-- DATASET ENTRIES follows --
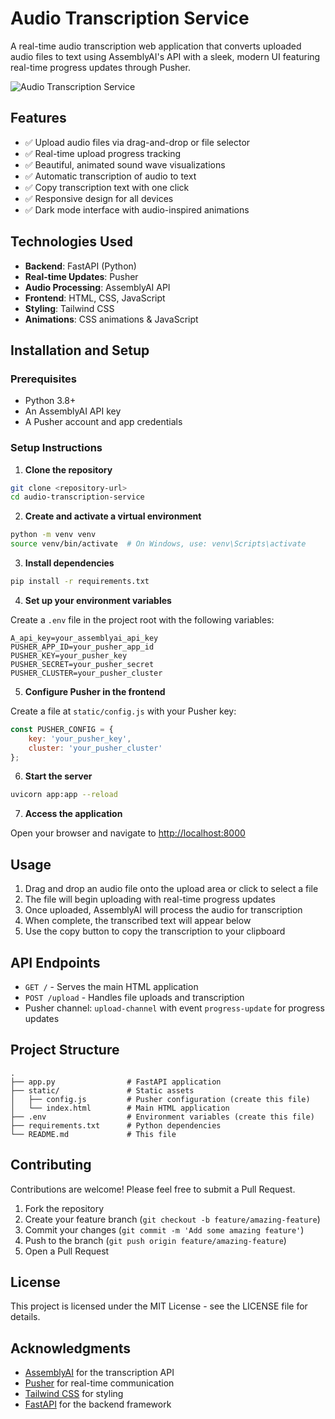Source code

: # Audio Transcription Service

A real-time audio transcription web application that converts uploaded audio files to text using AssemblyAI's API with a sleek, modern UI featuring real-time progress updates through Pusher.

![Audio Transcription Service](https://i.imgur.com/your-screenshot-url.png)

## Features

- ✅ Upload audio files via drag-and-drop or file selector
- ✅ Real-time upload progress tracking
- ✅ Beautiful, animated sound wave visualizations
- ✅ Automatic transcription of audio to text
- ✅ Copy transcription text with one click
- ✅ Responsive design for all devices
- ✅ Dark mode interface with audio-inspired animations

## Technologies Used

- **Backend**: FastAPI (Python)
- **Real-time Updates**: Pusher
- **Audio Processing**: AssemblyAI API
- **Frontend**: HTML, CSS, JavaScript
- **Styling**: Tailwind CSS
- **Animations**: CSS animations & JavaScript

## Installation and Setup

### Prerequisites

- Python 3.8+
- An AssemblyAI API key
- A Pusher account and app credentials

### Setup Instructions

1. **Clone the repository**

```bash
git clone <repository-url>
cd audio-transcription-service
```

2. **Create and activate a virtual environment**

```bash
python -m venv venv
source venv/bin/activate  # On Windows, use: venv\Scripts\activate
```

3. **Install dependencies**

```bash
pip install -r requirements.txt
```

4. **Set up your environment variables**

Create a `.env` file in the project root with the following variables:

```
A_api_key=your_assemblyai_api_key
PUSHER_APP_ID=your_pusher_app_id
PUSHER_KEY=your_pusher_key
PUSHER_SECRET=your_pusher_secret
PUSHER_CLUSTER=your_pusher_cluster
```

5. **Configure Pusher in the frontend**

Create a file at `static/config.js` with your Pusher key:

```javascript
const PUSHER_CONFIG = {
    key: 'your_pusher_key',
    cluster: 'your_pusher_cluster'
};
```

6. **Start the server**

```bash
uvicorn app:app --reload
```

7. **Access the application**

Open your browser and navigate to [http://localhost:8000](http://localhost:8000)

## Usage

1. Drag and drop an audio file onto the upload area or click to select a file
2. The file will begin uploading with real-time progress updates
3. Once uploaded, AssemblyAI will process the audio for transcription
4. When complete, the transcribed text will appear below
5. Use the copy button to copy the transcription to your clipboard

## API Endpoints

- `GET /` - Serves the main HTML application
- `POST /upload` - Handles file uploads and transcription
- Pusher channel: `upload-channel` with event `progress-update` for progress updates

## Project Structure

```
.
├── app.py                # FastAPI application
├── static/               # Static assets
│   ├── config.js         # Pusher configuration (create this file)
│   └── index.html        # Main HTML application
├── .env                  # Environment variables (create this file)
├── requirements.txt      # Python dependencies
└── README.md             # This file
```

## Contributing

Contributions are welcome! Please feel free to submit a Pull Request.

1. Fork the repository
2. Create your feature branch (`git checkout -b feature/amazing-feature`)
3. Commit your changes (`git commit -m 'Add some amazing feature'`)
4. Push to the branch (`git push origin feature/amazing-feature`)
5. Open a Pull Request

## License

This project is licensed under the MIT License - see the LICENSE file for details.

## Acknowledgments

- [AssemblyAI](https://www.assemblyai.com/) for the transcription API
- [Pusher](https://pusher.com/) for real-time communication
- [Tailwind CSS](https://tailwindcss.com/) for styling
- [FastAPI](https://fastapi.tiangolo.com/) for the backend framework 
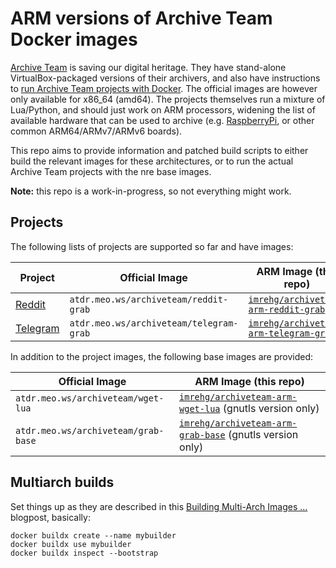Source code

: # ARM versions of Archive Team Docker images

[Archive Team](https://wiki.archiveteam.org/) is saving our digital heritage.
They have stand-alone VirtualBox-packaged versions of their archivers, and
also have instructions to [run Archive Team projects with Docker](https://wiki.archiveteam.org/index.php/Running_Archive_Team_Projects_with_Docker).
The official images are however only available for x86_64 (amd64). The
projects themselves run a mixture of Lua/Python, and should just work
on ARM processors, widening the list of available hardware that can be used
to archive (e.g. [RaspberryPi](https://www.raspberrypi.org/), or other
common ARM64/ARMv7/ARMv6 boards).

This repo aims to provide information and patched build scripts to
either build the relevant images for these architectures, or to run
the actual Archive Team projects with the nre base images.

**Note:** this repo is a work-in-progress, so not everything might work.

## Projects

The following lists of projects are supported so far and have images:

| Project | Official Image | ARM Image (this repo) |
| ------- | -------------- | --------------------- |
| [Reddit](https://wiki.archiveteam.org/index.php/Reddit) | `atdr.meo.ws/archiveteam/reddit-grab` | [`imrehg/archiveteam-arm-reddit-grab`](https://hub.docker.com/repository/docker/imrehg/archiveteam-arm-reddit-grab) |
| [Telegram](https://wiki.archiveteam.org/index.php/Telegram) | `atdr.meo.ws/archiveteam/telegram-grab` | [`imrehg/archiveteam-arm-telegram-grab`](https://hub.docker.com/repository/docker/imrehg/archiveteam-arm-telegram-grab) |


In addition to the project images, the following base images are provided:

| Official Image | ARM Image (this repo) |
| -------------- | --------------------- |
| `atdr.meo.ws/archiveteam/wget-lua` | [`imrehg/archiveteam-arm-wget-lua`](https://hub.docker.com/repository/docker/imrehg/archiveteam-arm-wget-lua) (gnutls version only) |
| `atdr.meo.ws/archiveteam/grab-base` | [`imrehg/archiveteam-arm-grab-base`](https://hub.docker.com/repository/docker/imrehg/archiveteam-arm-grab-base) (gnutls version only) |

## Multiarch builds

Set things up as they are described in this [Building Multi-Arch Images ...](https://www.docker.com/blog/multi-arch-images/)
blogpost, basically:

```shell
docker buildx create --name mybuilder
docker buildx use mybuilder
docker buildx inspect --bootstrap
```
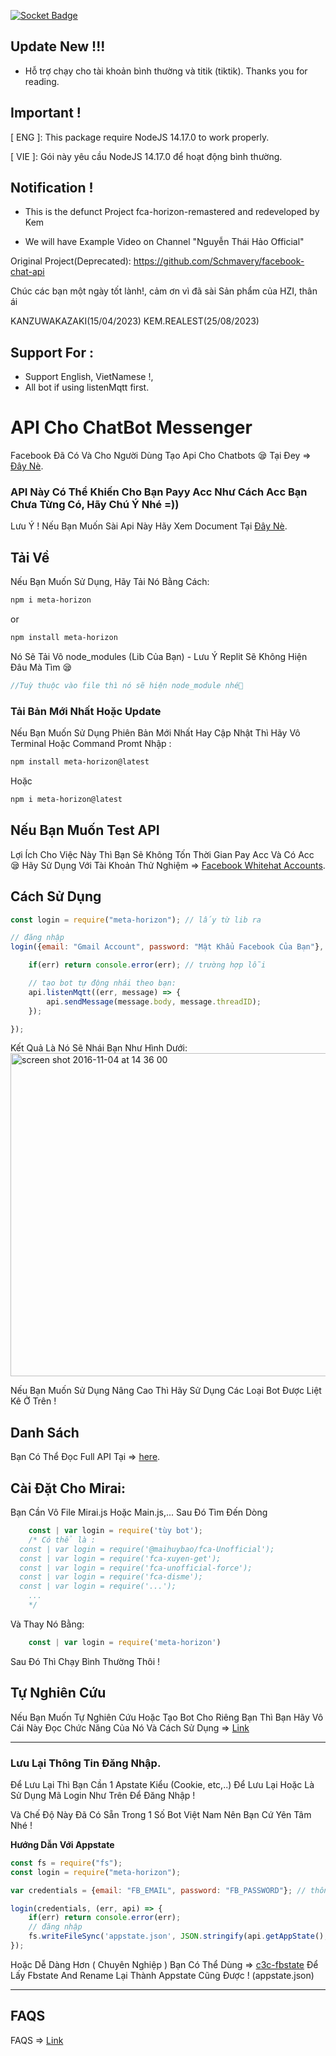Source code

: [![Socket Badge](https://socket.dev/api/badge/npm/package/meta-horizon)](https://socket.dev/npm/package/meta-horizon)


## Update New !!!
+ Hỗ trợ chạy cho tài khoản bình thường và titik (tiktik). Thanks you for reading.

## Important !

[ ENG ]: This package require NodeJS 14.17.0 to work properly.

[ VIE ]: Gói này yêu cầu NodeJS 14.17.0 để hoạt động bình thường.

## Notification !

+ This is the defunct Project fca-horizon-remastered and redeveloped by Kem

+ We will have Example Video on Channel "Nguyễn Thái Hảo Official"

Original Project(Deprecated): https://github.com/Schmavery/facebook-chat-api

Chúc các bạn một ngày tốt lành!, cảm ơn vì đã sài Sản phẩm của HZI, thân ái

KANZUWAKAZAKI(15/04/2023)
KEM.REALEST(25/08/2023)

## Support For : 

+ Support English, VietNamese !,
+ All bot if using listenMqtt first.

# API Cho ChatBot Messenger

Facebook Đã Có Và Cho Người Dùng Tạo Api Cho Chatbots 😪 Tại Đey => [Đây Nè](https://developers.facebook.com/docs/messenger-platform).

### API Này Có Thể Khiến Cho Bạn Payy Acc Như Cách Acc Bạn Chưa Từng Có, Hãy Chú Ý Nhé =))

Lưu Ý ! Nếu Bạn Muốn Sài Api Này Hãy Xem Document Tại [Đây Nè](https://github.com/Schmavery/facebook-chat-api).

## Tải Về 

Nếu Bạn Muốn Sử Dụng, Hãy Tải Nó Bằng Cách:
```bash
npm i meta-horizon
```
or
```bash
npm install meta-horizon
```

Nó Sẽ Tải Vô node_modules (Lib Của Bạn) - Lưu Ý Replit Sẽ Không Hiện Đâu Mà Tìm 😪
```javascript
//Tuỳ thuộc vào file thì nó sẽ hiện node_module nhé🐧
```


### Tải Bản Mới Nhất Hoặc Update

Nếu Bạn Muốn Sử Dụng Phiên Bản Mới Nhất Hay Cập Nhật Thì Hãy Vô Terminal Hoặc Command Promt Nhập :
```bash
npm install meta-horizon@latest
```
Hoặc
```bash
npm i meta-horizon@latest
```

## Nếu Bạn Muốn Test API 

Lợi Ích Cho Việc Này Thì Bạn Sẽ Không Tốn Thời Gian Pay Acc Và Có Acc 😪
Hãy Sử Dụng Với Tài Khoản Thử Nghiệm => [Facebook Whitehat Accounts](https://www.facebook.com/whitehat/accounts/).

## Cách Sử Dụng

```javascript
const login = require("meta-horizon"); // lấy từ lib ra 

// đăng nhập
login({email: "Gmail Account", password: "Mật Khẩu Facebook Của Bạn"}, (err, api) => {

    if(err) return console.error(err); // trường hợp lỗi

    // tạo bot tự động nhái theo bạn:
    api.listenMqtt((err, message) => {
        api.sendMessage(message.body, message.threadID);
    });

});
```

Kết Quả Là Nó Sẽ Nhái Bạn Như Hình Dưới:
<img width="517" alt="screen shot 2016-11-04 at 14 36 00" src="https://cloud.githubusercontent.com/assets/4534692/20023545/f8c24130-a29d-11e6-9ef7-47568bdbc1f2.png">

Nếu Bạn Muốn Sử Dụng Nâng Cao Thì Hãy Sử Dụng Các Loại Bot Được Liệt Kê Ở Trên !

## Danh Sách

Bạn Có Thể Đọc Full API Tại => [here](DOCS.md).

## Cài Đặt Cho Mirai: 

Bạn Cần Vô File Mirai.js Hoặc Main.js,... Sau Đó Tìm Đến Dòng
```js
    const | var login = require('tùy bot'); 
    /* Có thể là :
  const | var login = require('@maihuybao/fca-Unofficial');
  const | var login = require('fca-xuyen-get');
  const | var login = require('fca-unofficial-force');
  const | var login = require('fca-disme');
  const | var login = require('...');
    ...   
    */
```

Và Thay Nó Bằng:

```js
    const | var login = require('meta-horizon')
```

Sau Đó Thì Chạy Bình Thường Thôi  !

## Tự Nghiên Cứu

Nếu Bạn Muốn Tự Nghiên Cứu Hoặc Tạo Bot Cho Riêng Bạn Thì Bạn Hãy Vô Cái Này Đọc Chức Năng Của Nó Và Cách Sử Dụng => [Link](https://github.com/Schmavery/facebook-chat-api#Unofficial%20Facebook%20Chat%20API)

------------------------------------

### Lưu Lại Thông Tin Đăng Nhập.

Để Lưu Lại Thì Bạn Cần 1 Apstate Kiểu (Cookie, etc,..) Để Lưu Lại Hoặc Là Sử Dụng Mã Login Như Trên Để Đăng Nhập !

Và Chế Độ Này Đã Có Sẵn Trong 1 Số Bot Việt Nam Nên Bạn Cứ Yên Tâm Nhé !

__Hướng Dẫn Với Appstate__

```js
const fs = require("fs");
const login = require("meta-horizon");

var credentials = {email: "FB_EMAIL", password: "FB_PASSWORD"}; // thông tin tài khoản

login(credentials, (err, api) => {
    if(err) return console.error(err);
    // đăng nhập
    fs.writeFileSync('appstate.json', JSON.stringify(api.getAppState(), null,'\t')); //tạo appstate
});
```

Hoặc Dễ Dàng Hơn ( Chuyên Nghiệp ) Bạn Có Thể Dùng => [c3c-fbstate](https://github.com/c3cbot/c3c-fbstate) Để Lấy Fbstate And Rename Lại Thành Appstate Cũng Được ! (appstate.json)

------------------------------------

## FAQS

FAQS => [Link](https://github.com/Schmavery/facebook-chat-api#FAQS)
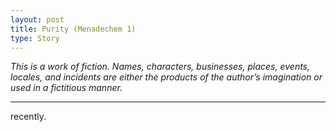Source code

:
 ```yaml
---
layout: post
title: Purity (Menadechem 1)
type: Story
---
```


*This is a work of fiction. Names, characters, businesses, places, events, locales, and incidents are either the products of the author’s imagination or used in a fictitious manner.* 

-----
recently.

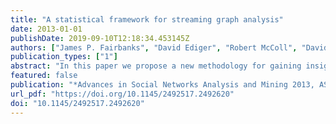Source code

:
 ```yaml
---
title: "A statistical framework for streaming graph analysis"
date: 2013-01-01
publishDate: 2019-09-10T12:18:34.453145Z
authors: ["James P. Fairbanks", "David Ediger", "Robert McColl", "David A. Bader", "Eric Gilbert"]
publication_types: ["1"]
abstract: "In this paper we propose a new methodology for gaining insight into the temporal aspects of social networks. In order to develop higher-level, large-scale data analysis methods for classification, prediction, and anomaly detection, a solid foundation of analytical techniques is required. We present a novel approach to the analysis of these networks that leverages time series and statistical techniques to quantitatively describe the temporal nature of a social network. We report on the application of our approach toward a real data set and successfully visualize high-level changes to the network as well as discover outlying vertices.  The real-time prediction of new connections given the previous connections in a graph is a notoriously difficult task. The proposed technique avoids this difficulty by modeling statistics computed from the graph over time. Vertex statistics summarize topological information as real numbers, which allows us to leverage the existing fields of computational statistics and machine learning. This creates a modular approach to analysis in which methods can be developed that are agnostic to the metrics and algorithms used to process the graph.  We demonstrate these techniques using a collection of Twitter posts related to Hurricane Sandy. We study the temporal nature of betweenness centrality and clustering coefficients while producing multiple visualizations of a social network dataset with 1.2 million edges. We successfully detect vertices whose triangle-forming behavior is anomalous."
featured: false
publication: "*Advances in Social Networks Analysis and Mining 2013, ASONAM '13, Niagara, ON, Canada - August 25 - 29, 2013*"
url_pdf: "https://doi.org/10.1145/2492517.2492620"
doi: "10.1145/2492517.2492620"
---
```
-- DATASET ENTRIES concluded --
The reply should hold only the lines from the first line of the records above through the line containing "- ✅ Dark mode", copied exactly and without pictures.

Source code

: # Audio Transcription Service

A real-time audio transcription web application that converts uploaded audio files to text using AssemblyAI's API with a sleek, modern UI featuring real-time progress updates through Pusher.

![Audio Transcription Service](https://i.imgur.com/your-screenshot-url.png)

## Features

- ✅ Upload audio files via drag-and-drop or file selector
- ✅ Real-time upload progress tracking
- ✅ Beautiful, animated sound wave visualizations
- ✅ Automatic transcription of audio to text
- ✅ Copy transcription text with one click
- ✅ Responsive design for all devices
- ✅ Dark mode interface with audio-inspired animations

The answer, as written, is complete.